Sürdürülebilir Kalkınma, Kırsal Kalkınma ve Girişimcilik başlıklarının incelendiği webinarın açılışında konuşan Ali Ülker, hedeflerinin "Mutlu Et, Mutlu Ol' mottosuyla tedarikçileri, üreticileri, çalışanları ve perakendecileri mutlu etmek ve insanlara kolaylıklar sunmak olduğunu kaydetti. Sabri Ülker döneminden bu yana işletmeyi gelecek yıllarda yatırım yapmasına imkan verecek makul bir kar oranıyla çalıştıklarını belirten Ülker, zincirinde yer alan tüm işletmeler için makul oranda karlılığı göz önünde bulunduran ekonomik modelin kalıcı bir model olduğunu vurgulayan Ülker, şunları kaydetti:
"Yıldız Holding, 60 milyar liralık ciro büyüklüğüne verimlilik, iyi bir tedarik zinciri ve güçlü lojistik ağı ile ulaştı. Bizim için önemli olan dünya ile rekabet edebilme gücümüz. Bu nedenle kullanılan girdilerde yüksek kalite, uygun fiyat ve sürdürülebilirlik kavramı altında, doğa ve çevre ile dost, karbon ayak izi kontrollü üretim süreçlerine çok önem veriyoruz. Son yıllarda tarım ürünlerinde de karbon emisyon ve ayak izini takip ediyoruz."

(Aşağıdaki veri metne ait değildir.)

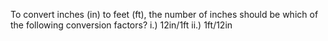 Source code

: To convert inches (in) to feet (ft), the number of inches should be which of the following conversion factors?
i.) 12in/1ft       ii.) 1ft/12in

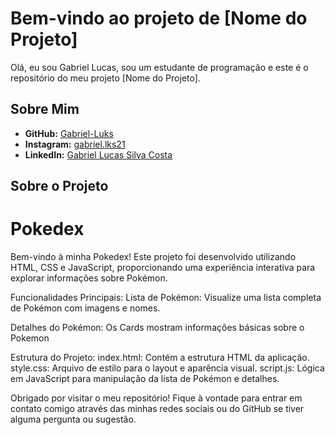 # Bem-vindo ao projeto de [Nome do Projeto]

Olá, eu sou Gabriel Lucas, sou um estudante de programação e este é o repositório do meu projeto [Nome do Projeto]. 

## Sobre Mim
- **GitHub:** [Gabriel-Luks](https://github.com/Gabriel-Luks)
- **Instagram:** [gabriel.lks21](https://www.instagram.com/gabriel.lks21)
- **LinkedIn:** [Gabriel Lucas Silva Costa](www.linkedin.com/in/gabriel-lucas-silva-costa-aa67a1231)

## Sobre o Projeto
# Pokedex

Bem-vindo à minha Pokedex! Este projeto foi desenvolvido utilizando HTML, CSS e JavaScript, proporcionando uma experiência interativa para explorar informações sobre Pokémon.

Funcionalidades Principais:
Lista de Pokémon: Visualize uma lista completa de Pokémon com imagens e nomes.

Detalhes do Pokémon: Os Cards mostram informações básicas sobre o Pokemon

Estrutura do Projeto:
index.html: Contém a estrutura HTML da aplicação.
style.css: Arquivo de estilo para o layout e aparência visual.
script.js: Lógica em JavaScript para manipulação da lista de Pokémon e detalhes.

Obrigado por visitar o meu repositório! Fique à vontade para entrar em contato comigo através das minhas redes sociais ou do GitHub se tiver alguma pergunta ou sugestão.
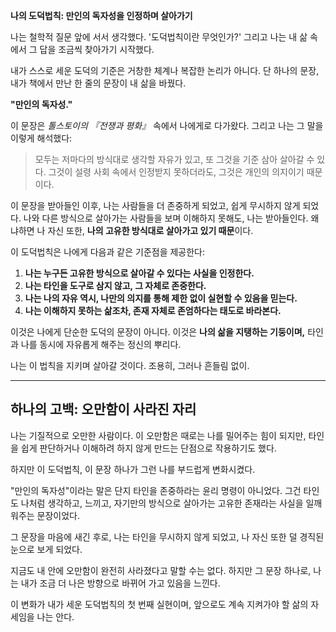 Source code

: **나의 도덕법칙: 만인의 독자성을 인정하며 살아가기**

나는 철학적 질문 앞에 서서 생각했다. 
'도덕법칙이란 무엇인가?' 
그리고 나는 내 삶 속에서 그 답을 조금씩 찾아가기 시작했다.

내가 스스로 세운 도덕의 기준은 거창한 체계나 복잡한 논리가 아니다.
단 하나의 문장, 내가 책에서 만난 한 줄의 문장이 내 삶을 바꿨다.

**"만인의 독자성."**

이 문장은 *톨스토이의 『전쟁과 평화』* 속에서 나에게로 다가왔다.
그리고 나는 그 말을 이렇게 해석했다:

> 모두는 저마다의 방식대로 생각할 자유가 있고,
> 또 그것을 기준 삼아 살아갈 수 있다. 
> 그것이 설령 사회 속에서 인정받지 못하더라도,
> 그것은 개인의 의지이기 때문이다.

이 문장을 받아들인 이후, 나는 사람들을 더 존중하게 되었고,
쉽게 무시하지 않게 되었다.
나와 다른 방식으로 살아가는 사람들을 보며 이해하지 못해도, 나는 받아들인다.
왜냐하면 나 자신 또한, **나의 고유한 방식대로 살아가고 있기 때문**이다.

이 도덕법칙은 나에게 다음과 같은 기준점을 제공한다:

1. **나는 누구든 고유한 방식으로 살아갈 수 있다는 사실을 인정한다.**
2. **나는 타인을 도구로 삼지 않고, 그 자체로 존중한다.**
3. **나는 나의 자유 역시, 나만의 의지를 통해 제한 없이 실현할 수 있음을 믿는다.**
4. **나는 이해하지 못하는 삶조차, 존재 자체로 존엄하다는 태도로 바라본다.**

이것은 나에게 단순한 도덕의 문장이 아니다.
이것은 **나의 삶을 지탱하는 기둥이며,**
타인과 나를 동시에 자유롭게 해주는 정신의 뿌리다.

나는 이 법칙을 지키며 살아갈 것이다.
조용히, 그러나 흔들림 없이.

---

## 하나의 고백: 오만함이 사라진 자리

나는 기질적으로 오만한 사람이다. 이 오만함은 때로는 나를 밀어주는 힘이 되지만,
타인을 쉽게 판단하거나 이해하려 하지 않게 만드는 단점으로 작용하기도 했다.

하지만 이 도덕법칙, 이 문장 하나가 그런 나를 부드럽게 변화시켰다.

"만인의 독자성"이라는 말은 단지 타인을 존중하라는 윤리 명령이 아니었다. 
그건 타인도 나처럼 생각하고, 느끼고, 자기만의 방식으로 살아가는 고유한 존재라는 사실을 일깨워주는 문장이었다.

그 문장을 마음에 새긴 후로,
나는 타인을 무시하지 않게 되었고, 나 자신 또한 덜 경직된 눈으로 보게 되었다.

지금도 내 안에 오만함이 완전히 사라졌다고 말할 수는 없다.
하지만 그 문장 하나로, 나는 내가 조금 더 나은 방향으로 바뀌어 가고 있음을 느낀다.

이 변화가 내가 세운 도덕법칙의 첫 번째 실현이며,
앞으로도 계속 지켜가야 할 삶의 자세임을 나는 안다.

Kovid-19 sürecinde Cumhurbaşkanı Recep Tayyip Erdoğan'ın da altını çizdiği gibi tarımda Türkiye'nin kendi kendine yettiğini hatırlatan Ülker, ekim ve dikim faaliyetleri ve hayvancılığın özellikle pandemi döneminde gücünü gösterdiğini ifade etti.
Tarım ekonomisinin cari fazlasının olmasının sevindirici olduğunu belirten Ülker, "Gıdada yeterli olmanın yanı sıra gıda israfının engellenmesi de son derece önemli. Bakanlığın 'Gıdanı Koru, Sofrana Sahip Çık' programı ile elde etmeyi hedeflediği ve başardığı tasarruflarla Türkiye'nin misliyle fazlasını, tekrar besleme imkanına sahibiz. Yıldız Holding'in hedeflerinden biri de israfsız şirket ile sürdürülebilirlik politikalarını yaymak, üretimde ve tüketimde kontrolü artırmaktır." ifadelerini kullandı.
- "TÜRKİYE BUĞDAY YERİNE UN İHRAÇ ETMELİ"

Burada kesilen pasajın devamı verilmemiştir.